El final de Guadalupe quedó marcado en la historia insurgente de este país como el símbolo del coraje frente al poder, pero también de la traición, un fantasma que atormentaba al “Capitán Venganza”, a “Chispas” y a tantos otros, y que asedia aún en 2022 a los firmantes farianos de la paz.
La guerra narrada en pasado es, por el contrario, dolorosa. En efecto, con un horizonte más amplio, el viejo mosaico de heroísmos se va convirtiendo en un balance de daños y extravíos. Ese es el tono de las comparecencias de hoy ante la Jurisdiccional para la Paz (JEP) o la Comisión de Esclarecimiento Histórico (CEV). Incluso en estos escenarios el relato heroico es expresamente considerado como revictimizante.

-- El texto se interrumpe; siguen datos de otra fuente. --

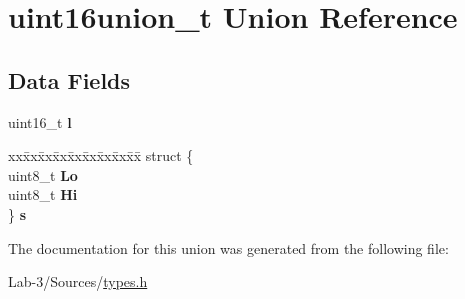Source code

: \hypertarget{unionuint16union__t}{}\section{uint16union\+\_\+t Union Reference}
\label{unionuint16union__t}
\subsection*{Data Fields}
\begin{DoxyCompactItemize}
\item 
\mbox{\label{unionuint16union__t_a16cd113ebebc840282cf932d933469a4}} 
uint16\+\_\+t {\bfseries l}
\item 
\mbox{\label{unionuint16union__t_aca1f20378a7e7e1e236da2360c32a768}} 
\begin{tabbing}
xx\=xx\=xx\=xx\=xx\=xx\=xx\=xx\=xx\=\kill
struct \{\\
\>uint8\_t {\bfseries Lo}\\
\>uint8\_t {\bfseries Hi}\\
\} {\bfseries s}\\

\end{tabbing}\end{DoxyCompactItemize}


The documentation for this union was generated from the following file\+:\begin{DoxyCompactItemize}
\item 
Lab-\/3/\+Sources/\hyperlink{types_8h}{types.\+h}\end{DoxyCompactItemize}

La séptima consideración apunta a cuánto de improvisación hay en la guerra y la paz en Colombia. Así lo demuestra el recorrido que hace Olga Behar en este texto. Contra lo que uno esperaría, la larga experiencia en el ejercicio de una y otra no madura sino trivializa. O, dicho más provocadoramente, hasta las negociaciones de La Habana, la guerra y la paz nos parecen en Colombia un juego permanente de ensayo y error, atravesado por históricas desconfianzas. Lo dijo con nitidez John Agudelo Ríos, el negociador del Presidente Belisario Betancur:
“No puede, entonces, razonablemente un militar tener la misma posición que un ciudadano cualquiera, que no ha sufrido los estragos directos de la guerra. Y no es un desafecto personal por la paz lo que existe entre los militares, sino desconfianza, porque si esto falla, ellos serán los primeros afectados. Esa desconfianza es como un arma preventiva. Un guerrillero no confía en los militares bajo ningún punto de vista, pero están muy bien correspondidos, pues los militares tampoco confían en ellos.” (En este libro, p. 337)
Este libro abarca cronológicamente hasta los años ochenta del siglo pasado. Las FARC no tenían más de treinta frentes, pero los imaginarios políticos y los argumentos en las mesas siguieron siendo en gran medida los mismos. Por eso sostuve en alguna entrevista que a las FARC ( y al país) les sobraron 30 años de guerra.
Octava y última consideración: hemos repetido tantas veces la misma historia desde los años ochenta hasta hoy. Tal es lo que dice a gritos el acervo testimonial que Olga Behar recoge en este libro.
Cerrar el ciclo implicaba un viraje fundamental. Este viraje no es simplemente procedimental, es un viraje en los marcos normativos de la negociación. Una ruptura con la tradición de soberanía negociadora de nuestras viejas guerras dominada por la doble tarea de incorporación política y amnistía.
La de hoy se somete a los marcos y exigencias internacionales de la justicia transicional; es decir, se negocia sobre la base de que hay razones para la guerra pero también que la guerra produce daños que hay que superar reconociendo, reparando, esclareciendo.
El éxito de las negociaciones de La Habana radicaría, por lo tanto, no en la herencia negociadora acumulada, sino en la ruptura con los esquemas que habían predominado en los procesos anteriores, admirablemente documentados por Olga Behar en estas siempre inconclusas Guerras de la paz.